Mark the correct alternative in of the following:

If \[y = \frac{1 + \frac{1}{x^2}}{1 - \frac{1}{x^2}}\] then \[\frac{dy}{dx} =\]

#### Options

\[- \frac{4x}{\left( x^2 - 1 \right)^2}\]

\[- \frac{4x}{x^2 - 1}\]

\[\frac{1 - x^2}{4x}\]

\[\frac{4x}{x^2 - 1}\]

#### Solution

\[y = \frac{1 + \frac{1}{x^2}}{1 - \frac{1}{x^2}}\]

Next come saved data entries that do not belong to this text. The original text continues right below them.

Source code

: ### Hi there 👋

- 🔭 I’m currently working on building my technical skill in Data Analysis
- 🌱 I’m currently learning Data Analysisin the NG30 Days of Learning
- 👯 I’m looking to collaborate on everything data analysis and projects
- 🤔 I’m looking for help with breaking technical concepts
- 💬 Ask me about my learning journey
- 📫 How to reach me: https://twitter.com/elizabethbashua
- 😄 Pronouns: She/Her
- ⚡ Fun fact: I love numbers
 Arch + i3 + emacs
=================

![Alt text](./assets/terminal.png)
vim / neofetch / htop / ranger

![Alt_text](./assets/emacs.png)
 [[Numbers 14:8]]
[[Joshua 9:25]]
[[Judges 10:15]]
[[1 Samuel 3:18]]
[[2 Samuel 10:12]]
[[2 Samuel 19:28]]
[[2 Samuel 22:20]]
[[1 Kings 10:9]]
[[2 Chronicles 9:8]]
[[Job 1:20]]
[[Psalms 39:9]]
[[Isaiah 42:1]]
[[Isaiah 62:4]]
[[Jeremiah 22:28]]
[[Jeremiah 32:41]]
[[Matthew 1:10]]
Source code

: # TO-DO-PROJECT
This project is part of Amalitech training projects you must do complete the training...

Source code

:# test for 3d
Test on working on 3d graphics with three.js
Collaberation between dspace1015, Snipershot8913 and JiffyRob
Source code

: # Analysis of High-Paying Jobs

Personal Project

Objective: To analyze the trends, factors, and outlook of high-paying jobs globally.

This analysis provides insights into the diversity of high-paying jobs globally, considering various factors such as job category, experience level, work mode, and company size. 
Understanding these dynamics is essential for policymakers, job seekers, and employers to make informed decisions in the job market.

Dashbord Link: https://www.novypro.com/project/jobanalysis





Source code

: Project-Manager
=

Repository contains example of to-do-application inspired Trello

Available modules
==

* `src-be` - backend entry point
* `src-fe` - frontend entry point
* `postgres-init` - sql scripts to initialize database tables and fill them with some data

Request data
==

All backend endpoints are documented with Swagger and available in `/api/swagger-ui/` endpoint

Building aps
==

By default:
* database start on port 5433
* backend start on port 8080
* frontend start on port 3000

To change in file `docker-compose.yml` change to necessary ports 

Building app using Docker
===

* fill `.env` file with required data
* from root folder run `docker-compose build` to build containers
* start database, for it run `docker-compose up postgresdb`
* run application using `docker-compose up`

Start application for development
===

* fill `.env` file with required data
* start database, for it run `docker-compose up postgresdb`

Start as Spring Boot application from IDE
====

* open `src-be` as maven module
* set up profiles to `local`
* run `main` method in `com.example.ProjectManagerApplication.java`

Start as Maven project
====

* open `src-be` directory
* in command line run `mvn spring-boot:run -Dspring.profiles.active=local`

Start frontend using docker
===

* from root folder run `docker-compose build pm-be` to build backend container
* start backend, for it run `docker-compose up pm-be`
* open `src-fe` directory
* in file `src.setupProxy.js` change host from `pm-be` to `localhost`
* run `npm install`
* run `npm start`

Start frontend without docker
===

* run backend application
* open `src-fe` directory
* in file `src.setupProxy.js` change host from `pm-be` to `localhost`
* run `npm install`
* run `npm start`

\[ = \frac{x^2 + 1}{x^2 - 1}\]

Differentiating both sides with respect to *x*, we get

\[\frac{dy}{dx} = \frac{\left( x^2 - 1 \right) \times \frac{d}{dx}\left( x^2 + 1 \right) - \left( x^2 + 1 \right) \times \frac{d}{dx}\left( x^2 - 1 \right)}{\left( x^2 - 1 \right)^2} \left( \text{ Quotient rule } \right)\]

\[ = \frac{\left( x^2 - 1 \right) \times \left( 2x + 0 \right) - \left( x^2 + 1 \right) \times \left( 2x - 0 \right)}{\left( x^2 - 1 \right)^2}\]

\[ = \frac{2 x^3 - 2x - 2 x^3 - 2x}{\left( x^2 - 1 \right)^2}\]

\[ = \frac{- 4x}{\left( x^2 - 1 \right)^2}\]

Hence, the correct answer is option (a).